I still hold the belief that they should just send up a bunch of tiny robots. Literally remote control cars or similar. Send them out, with cameras, let them wander off.
The big science missions really need to focus on one thing, and they need to find the best place to do that (i.e. best rock, best strata, etc.). Sending out a bunch of tiny mobile robots with cameras, controlled by some primitive lander that can talk to them on NASA's behalf. If they break? So what, there's others. If they get stuck, leave them or get the others to help them out. If they find something interesting (e.g. that "metal object" crap the other week), swarm over the site from all angles with all nearby units.
You would cover so much more ground in so much more detail, for much less cost (and, hell, piggyback on the back of a "proper" mission if you like) and it would be good for actually *exploring* the planet. You could even let a few schools sponsor / control one of their bots each, etc. And because the build quality doesn't have to be enormous, you can send a lot more than you would be able to otherwise. The rovers covered more ground and more science than they were ever intended to, and I think a cheap swarm of tiny automated things would be able to find a lot more interesting stuff out.
We literally shoot darts at a planet and hope the things that look interesting turn out to be interesting when we're close up. I'm still hoping for a piggyback-mission that basically consists of a box which, dropped on an empty bit of the planet away from anything "serious" has a dozen or more little remote control solar-powered cars with cameras on that then wander off to do whatever they want.

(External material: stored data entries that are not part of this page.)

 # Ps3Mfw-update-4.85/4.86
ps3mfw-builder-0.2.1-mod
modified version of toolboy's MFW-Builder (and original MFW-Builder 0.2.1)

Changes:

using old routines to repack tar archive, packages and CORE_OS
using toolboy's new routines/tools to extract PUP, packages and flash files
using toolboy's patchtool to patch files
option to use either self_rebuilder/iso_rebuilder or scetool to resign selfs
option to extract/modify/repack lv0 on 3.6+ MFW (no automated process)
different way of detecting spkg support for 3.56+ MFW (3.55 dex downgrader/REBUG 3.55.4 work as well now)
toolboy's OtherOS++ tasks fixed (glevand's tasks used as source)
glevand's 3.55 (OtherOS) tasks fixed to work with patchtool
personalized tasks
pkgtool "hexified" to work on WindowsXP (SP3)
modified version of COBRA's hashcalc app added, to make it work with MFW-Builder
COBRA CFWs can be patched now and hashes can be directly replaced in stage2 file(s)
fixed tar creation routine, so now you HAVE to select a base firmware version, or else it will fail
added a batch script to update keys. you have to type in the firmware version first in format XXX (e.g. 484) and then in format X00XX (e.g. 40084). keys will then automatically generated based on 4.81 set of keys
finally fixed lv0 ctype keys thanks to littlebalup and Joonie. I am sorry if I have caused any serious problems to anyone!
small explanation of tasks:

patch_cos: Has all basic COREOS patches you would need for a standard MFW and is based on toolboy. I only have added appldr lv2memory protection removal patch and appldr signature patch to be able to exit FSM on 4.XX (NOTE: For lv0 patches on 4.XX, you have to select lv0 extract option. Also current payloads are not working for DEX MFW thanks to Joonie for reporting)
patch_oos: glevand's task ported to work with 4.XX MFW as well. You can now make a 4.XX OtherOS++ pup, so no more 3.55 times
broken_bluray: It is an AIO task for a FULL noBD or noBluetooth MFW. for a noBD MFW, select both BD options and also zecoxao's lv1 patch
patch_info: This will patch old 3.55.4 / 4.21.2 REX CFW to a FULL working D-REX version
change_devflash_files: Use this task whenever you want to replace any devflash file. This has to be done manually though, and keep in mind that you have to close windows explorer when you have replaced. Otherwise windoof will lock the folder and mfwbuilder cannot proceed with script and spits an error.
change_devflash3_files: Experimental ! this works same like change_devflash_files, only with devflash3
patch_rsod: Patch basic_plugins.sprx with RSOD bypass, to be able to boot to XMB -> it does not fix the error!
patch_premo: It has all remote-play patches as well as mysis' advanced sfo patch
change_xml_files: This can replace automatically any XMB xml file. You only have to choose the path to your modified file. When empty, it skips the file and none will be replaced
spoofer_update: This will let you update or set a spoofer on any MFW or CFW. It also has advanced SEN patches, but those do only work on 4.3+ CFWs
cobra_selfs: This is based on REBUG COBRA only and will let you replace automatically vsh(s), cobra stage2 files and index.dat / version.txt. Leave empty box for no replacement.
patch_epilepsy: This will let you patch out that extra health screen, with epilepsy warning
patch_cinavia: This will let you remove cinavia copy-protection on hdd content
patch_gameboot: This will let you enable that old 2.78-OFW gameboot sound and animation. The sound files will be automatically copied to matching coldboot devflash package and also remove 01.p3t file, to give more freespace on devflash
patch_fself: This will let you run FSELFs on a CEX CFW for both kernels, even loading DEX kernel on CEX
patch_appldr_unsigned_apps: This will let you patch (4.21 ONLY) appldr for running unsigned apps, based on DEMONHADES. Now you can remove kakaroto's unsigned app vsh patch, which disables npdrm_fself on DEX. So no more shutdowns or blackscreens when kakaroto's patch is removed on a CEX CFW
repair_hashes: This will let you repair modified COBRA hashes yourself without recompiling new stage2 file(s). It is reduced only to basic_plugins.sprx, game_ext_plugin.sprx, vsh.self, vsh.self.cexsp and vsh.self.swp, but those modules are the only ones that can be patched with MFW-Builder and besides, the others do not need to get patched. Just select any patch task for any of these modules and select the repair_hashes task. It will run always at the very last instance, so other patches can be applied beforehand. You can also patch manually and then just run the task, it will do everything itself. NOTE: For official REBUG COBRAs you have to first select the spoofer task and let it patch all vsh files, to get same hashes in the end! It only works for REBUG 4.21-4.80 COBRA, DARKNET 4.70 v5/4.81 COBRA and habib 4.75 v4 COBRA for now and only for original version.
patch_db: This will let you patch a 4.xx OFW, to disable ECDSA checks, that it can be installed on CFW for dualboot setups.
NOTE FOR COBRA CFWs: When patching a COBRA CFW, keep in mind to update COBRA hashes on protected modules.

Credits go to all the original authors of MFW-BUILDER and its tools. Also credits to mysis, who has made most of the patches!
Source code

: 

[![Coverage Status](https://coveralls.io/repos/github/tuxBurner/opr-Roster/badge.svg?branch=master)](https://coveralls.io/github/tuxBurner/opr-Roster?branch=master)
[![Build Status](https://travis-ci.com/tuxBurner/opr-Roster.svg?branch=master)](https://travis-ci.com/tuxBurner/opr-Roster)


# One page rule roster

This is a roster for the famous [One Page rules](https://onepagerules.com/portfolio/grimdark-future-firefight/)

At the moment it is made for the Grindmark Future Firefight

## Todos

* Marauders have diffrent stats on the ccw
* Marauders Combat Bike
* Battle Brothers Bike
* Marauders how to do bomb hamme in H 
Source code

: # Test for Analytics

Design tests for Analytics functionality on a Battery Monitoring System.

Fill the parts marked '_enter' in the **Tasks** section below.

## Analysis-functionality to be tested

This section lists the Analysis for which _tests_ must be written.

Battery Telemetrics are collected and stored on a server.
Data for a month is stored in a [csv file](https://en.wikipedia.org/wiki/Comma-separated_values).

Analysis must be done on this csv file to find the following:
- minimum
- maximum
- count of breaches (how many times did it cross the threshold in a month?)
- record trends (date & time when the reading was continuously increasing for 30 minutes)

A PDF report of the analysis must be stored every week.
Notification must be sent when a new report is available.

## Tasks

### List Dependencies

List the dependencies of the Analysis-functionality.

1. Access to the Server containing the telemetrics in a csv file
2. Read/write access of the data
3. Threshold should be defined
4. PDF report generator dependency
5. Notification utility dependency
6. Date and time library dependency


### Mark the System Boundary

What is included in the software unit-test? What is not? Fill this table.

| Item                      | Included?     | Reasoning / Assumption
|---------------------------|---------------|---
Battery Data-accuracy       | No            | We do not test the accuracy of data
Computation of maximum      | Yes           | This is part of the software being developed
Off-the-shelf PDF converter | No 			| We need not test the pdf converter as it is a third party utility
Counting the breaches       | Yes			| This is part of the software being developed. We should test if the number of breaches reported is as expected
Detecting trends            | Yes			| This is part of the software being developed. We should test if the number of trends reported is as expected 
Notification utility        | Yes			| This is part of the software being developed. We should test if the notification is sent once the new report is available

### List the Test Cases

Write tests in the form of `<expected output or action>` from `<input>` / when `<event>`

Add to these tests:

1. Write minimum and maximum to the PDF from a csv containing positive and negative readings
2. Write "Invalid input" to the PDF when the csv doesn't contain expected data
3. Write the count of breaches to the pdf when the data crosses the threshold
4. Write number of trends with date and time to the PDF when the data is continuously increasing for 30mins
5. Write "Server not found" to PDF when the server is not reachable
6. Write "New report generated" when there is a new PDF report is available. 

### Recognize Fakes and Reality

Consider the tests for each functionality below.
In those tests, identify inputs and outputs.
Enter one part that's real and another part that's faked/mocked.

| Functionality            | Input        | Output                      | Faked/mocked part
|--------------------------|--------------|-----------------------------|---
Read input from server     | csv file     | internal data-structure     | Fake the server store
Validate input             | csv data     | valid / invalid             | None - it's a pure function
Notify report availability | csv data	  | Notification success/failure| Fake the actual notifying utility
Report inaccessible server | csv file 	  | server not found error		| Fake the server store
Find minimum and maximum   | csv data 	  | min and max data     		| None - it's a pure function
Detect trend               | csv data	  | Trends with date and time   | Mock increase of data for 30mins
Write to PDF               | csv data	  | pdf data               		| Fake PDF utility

Maybe you could even blacklist areas of special scientific interest to stop them interfering with existing missions if you want.
I think the biggest problem, though, is really contamination. It would basically be impossible after that to tell if something found was native to the planet or introduced.
The science is interesting. But there's a factor of exploration, involvement, funding, and even just keeping people interested. I find the Curiosity rover too boring and slow to bother to keep track of. Sure, I'd like to hear they found something, but I found Spirit and Opportunity much more interesting. And at some point science will have to give way to politics, engineering, habitation, etc. Somewhere in-between I think is the sweet-spot for just letting a bunch of people lose on the planet to find all those quirky little things that we can't see and won't be able to touch properly for centuries.